EXERCISE BRIEF: Return every line of the listing that includes the string "hosted".
┏━━
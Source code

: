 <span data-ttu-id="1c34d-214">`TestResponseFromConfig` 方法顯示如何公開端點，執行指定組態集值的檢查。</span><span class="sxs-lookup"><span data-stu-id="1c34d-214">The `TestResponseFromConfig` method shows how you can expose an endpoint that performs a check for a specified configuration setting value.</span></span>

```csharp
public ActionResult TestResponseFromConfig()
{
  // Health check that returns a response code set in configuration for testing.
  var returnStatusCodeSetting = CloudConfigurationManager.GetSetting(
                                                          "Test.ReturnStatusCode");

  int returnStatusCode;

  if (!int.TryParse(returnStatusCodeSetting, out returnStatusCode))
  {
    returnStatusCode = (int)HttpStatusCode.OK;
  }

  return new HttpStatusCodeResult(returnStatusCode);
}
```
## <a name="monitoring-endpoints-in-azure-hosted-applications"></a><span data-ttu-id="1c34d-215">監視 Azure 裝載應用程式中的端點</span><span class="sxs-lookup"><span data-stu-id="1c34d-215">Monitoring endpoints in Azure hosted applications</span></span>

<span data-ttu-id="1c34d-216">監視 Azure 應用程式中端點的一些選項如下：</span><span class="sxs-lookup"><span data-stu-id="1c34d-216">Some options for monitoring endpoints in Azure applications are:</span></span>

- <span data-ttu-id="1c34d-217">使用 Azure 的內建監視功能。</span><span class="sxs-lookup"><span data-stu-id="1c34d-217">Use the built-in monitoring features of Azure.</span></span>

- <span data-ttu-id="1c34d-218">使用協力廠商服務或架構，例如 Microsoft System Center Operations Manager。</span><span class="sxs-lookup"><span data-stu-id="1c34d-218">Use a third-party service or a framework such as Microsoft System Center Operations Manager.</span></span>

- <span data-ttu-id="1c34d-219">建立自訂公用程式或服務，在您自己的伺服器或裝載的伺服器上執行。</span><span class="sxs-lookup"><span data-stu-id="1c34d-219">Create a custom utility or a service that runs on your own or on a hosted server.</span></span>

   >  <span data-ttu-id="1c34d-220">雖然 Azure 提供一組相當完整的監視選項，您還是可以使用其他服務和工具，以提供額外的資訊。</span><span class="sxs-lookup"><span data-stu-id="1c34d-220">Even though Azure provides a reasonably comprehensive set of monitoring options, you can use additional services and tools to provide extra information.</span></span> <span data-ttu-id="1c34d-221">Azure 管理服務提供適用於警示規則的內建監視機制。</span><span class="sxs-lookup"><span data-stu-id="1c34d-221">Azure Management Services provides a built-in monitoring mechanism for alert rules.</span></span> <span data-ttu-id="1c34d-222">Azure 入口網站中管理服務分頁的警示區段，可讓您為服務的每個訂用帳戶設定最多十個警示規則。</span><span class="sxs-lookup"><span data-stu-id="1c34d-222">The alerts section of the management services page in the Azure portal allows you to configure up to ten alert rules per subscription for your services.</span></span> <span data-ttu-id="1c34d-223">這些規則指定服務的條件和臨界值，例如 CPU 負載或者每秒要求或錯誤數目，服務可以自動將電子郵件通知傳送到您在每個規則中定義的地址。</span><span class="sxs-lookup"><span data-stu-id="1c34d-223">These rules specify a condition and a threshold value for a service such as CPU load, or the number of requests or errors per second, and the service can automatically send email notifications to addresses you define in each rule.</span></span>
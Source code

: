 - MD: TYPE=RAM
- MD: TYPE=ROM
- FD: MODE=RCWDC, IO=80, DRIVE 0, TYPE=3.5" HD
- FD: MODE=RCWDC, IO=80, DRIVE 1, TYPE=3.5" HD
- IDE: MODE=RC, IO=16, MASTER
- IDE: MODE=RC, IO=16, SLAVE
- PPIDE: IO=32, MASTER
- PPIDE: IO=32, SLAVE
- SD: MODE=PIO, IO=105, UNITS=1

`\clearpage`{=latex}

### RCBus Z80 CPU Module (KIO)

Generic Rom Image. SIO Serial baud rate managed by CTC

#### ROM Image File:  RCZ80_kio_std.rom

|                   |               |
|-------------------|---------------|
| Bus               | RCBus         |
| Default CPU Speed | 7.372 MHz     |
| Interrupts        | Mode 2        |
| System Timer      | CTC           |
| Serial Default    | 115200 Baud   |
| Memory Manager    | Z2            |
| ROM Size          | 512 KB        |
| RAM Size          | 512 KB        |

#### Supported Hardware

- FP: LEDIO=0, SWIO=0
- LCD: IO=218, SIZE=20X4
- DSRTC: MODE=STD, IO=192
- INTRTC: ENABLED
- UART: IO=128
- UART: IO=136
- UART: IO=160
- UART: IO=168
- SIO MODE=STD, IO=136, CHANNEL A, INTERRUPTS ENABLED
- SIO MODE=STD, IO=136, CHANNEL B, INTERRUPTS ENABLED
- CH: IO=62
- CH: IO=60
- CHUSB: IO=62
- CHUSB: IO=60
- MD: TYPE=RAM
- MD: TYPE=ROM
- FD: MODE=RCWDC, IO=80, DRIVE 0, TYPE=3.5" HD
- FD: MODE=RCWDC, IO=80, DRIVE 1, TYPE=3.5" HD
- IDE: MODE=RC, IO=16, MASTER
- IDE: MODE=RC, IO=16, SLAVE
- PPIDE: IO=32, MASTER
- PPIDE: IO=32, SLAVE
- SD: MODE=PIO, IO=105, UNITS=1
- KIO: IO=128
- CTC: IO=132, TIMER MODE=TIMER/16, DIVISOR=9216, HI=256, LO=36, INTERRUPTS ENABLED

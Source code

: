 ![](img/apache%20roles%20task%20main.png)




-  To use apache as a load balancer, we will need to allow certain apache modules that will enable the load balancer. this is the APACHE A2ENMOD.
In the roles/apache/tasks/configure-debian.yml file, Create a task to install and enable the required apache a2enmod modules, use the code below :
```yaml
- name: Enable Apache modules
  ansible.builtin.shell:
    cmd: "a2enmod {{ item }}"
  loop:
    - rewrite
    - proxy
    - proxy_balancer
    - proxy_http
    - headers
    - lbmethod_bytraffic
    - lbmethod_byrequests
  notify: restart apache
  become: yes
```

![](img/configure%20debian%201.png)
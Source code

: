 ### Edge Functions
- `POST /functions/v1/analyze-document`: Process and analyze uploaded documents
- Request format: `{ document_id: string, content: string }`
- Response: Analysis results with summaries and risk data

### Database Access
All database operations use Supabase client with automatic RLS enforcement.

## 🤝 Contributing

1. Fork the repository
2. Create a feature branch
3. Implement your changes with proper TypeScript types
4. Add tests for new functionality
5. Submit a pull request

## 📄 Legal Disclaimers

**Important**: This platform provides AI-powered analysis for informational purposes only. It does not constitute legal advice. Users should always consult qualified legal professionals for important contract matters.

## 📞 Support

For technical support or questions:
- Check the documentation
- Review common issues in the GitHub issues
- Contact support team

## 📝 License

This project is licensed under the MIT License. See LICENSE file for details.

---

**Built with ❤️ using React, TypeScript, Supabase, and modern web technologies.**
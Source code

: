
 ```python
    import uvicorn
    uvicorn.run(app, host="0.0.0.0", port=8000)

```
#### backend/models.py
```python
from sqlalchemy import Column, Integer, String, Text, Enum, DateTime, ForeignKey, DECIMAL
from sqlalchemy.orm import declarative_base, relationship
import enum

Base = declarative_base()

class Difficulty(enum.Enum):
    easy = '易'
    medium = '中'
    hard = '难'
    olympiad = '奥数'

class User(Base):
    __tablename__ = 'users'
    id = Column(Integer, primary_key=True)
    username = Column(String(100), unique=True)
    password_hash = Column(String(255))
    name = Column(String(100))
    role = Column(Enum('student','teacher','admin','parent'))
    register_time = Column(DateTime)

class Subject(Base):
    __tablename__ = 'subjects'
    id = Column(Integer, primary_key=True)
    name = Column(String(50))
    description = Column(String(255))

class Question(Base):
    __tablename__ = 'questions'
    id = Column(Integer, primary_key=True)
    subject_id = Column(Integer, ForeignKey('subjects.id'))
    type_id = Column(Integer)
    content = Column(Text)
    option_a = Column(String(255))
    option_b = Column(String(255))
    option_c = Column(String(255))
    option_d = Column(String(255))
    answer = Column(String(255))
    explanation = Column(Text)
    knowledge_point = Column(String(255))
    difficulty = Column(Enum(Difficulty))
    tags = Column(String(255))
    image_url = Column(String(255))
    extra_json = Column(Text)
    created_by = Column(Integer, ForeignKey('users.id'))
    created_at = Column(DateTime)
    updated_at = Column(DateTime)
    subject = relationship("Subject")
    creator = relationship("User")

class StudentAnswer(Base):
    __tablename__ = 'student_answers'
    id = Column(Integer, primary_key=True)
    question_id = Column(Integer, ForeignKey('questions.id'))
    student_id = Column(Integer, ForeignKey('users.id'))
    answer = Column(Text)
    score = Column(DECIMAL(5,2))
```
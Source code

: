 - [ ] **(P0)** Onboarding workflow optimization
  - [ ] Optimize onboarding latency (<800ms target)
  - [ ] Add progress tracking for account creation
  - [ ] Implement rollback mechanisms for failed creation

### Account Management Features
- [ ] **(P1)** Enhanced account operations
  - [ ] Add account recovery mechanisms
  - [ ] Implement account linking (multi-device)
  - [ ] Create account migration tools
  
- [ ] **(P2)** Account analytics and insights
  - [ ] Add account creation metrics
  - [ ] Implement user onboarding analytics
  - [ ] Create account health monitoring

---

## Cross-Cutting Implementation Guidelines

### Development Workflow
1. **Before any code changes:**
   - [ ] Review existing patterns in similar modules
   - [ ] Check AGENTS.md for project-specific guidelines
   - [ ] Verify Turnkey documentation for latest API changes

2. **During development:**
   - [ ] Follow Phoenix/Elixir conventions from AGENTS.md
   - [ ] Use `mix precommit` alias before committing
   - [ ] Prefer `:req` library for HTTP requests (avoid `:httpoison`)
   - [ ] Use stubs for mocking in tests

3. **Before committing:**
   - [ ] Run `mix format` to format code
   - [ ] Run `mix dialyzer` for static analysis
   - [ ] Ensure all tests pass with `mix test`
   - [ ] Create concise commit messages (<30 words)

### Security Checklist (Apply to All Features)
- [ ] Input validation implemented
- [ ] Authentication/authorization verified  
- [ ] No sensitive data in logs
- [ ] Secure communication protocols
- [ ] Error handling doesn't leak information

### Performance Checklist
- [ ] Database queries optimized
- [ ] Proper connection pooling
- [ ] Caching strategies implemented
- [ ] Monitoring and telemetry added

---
┗━━
TASK RESPONSE:
## <a name="monitoring-endpoints-in-azure-hosted-applications"></a><span data-ttu-id="1c34d-215">監視 Azure 裝載應用程式中的端點</span><span class="sxs-lookup"><span data-stu-id="1c34d-215">Monitoring endpoints in Azure hosted applications</span></span>
- <span data-ttu-id="1c34d-219">建立自訂公用程式或服務，在您自己的伺服器或裝載的伺服器上執行。</span><span class="sxs-lookup"><span data-stu-id="1c34d-219">Create a custom utility or a service that runs on your own or on a hosted server.</span></span>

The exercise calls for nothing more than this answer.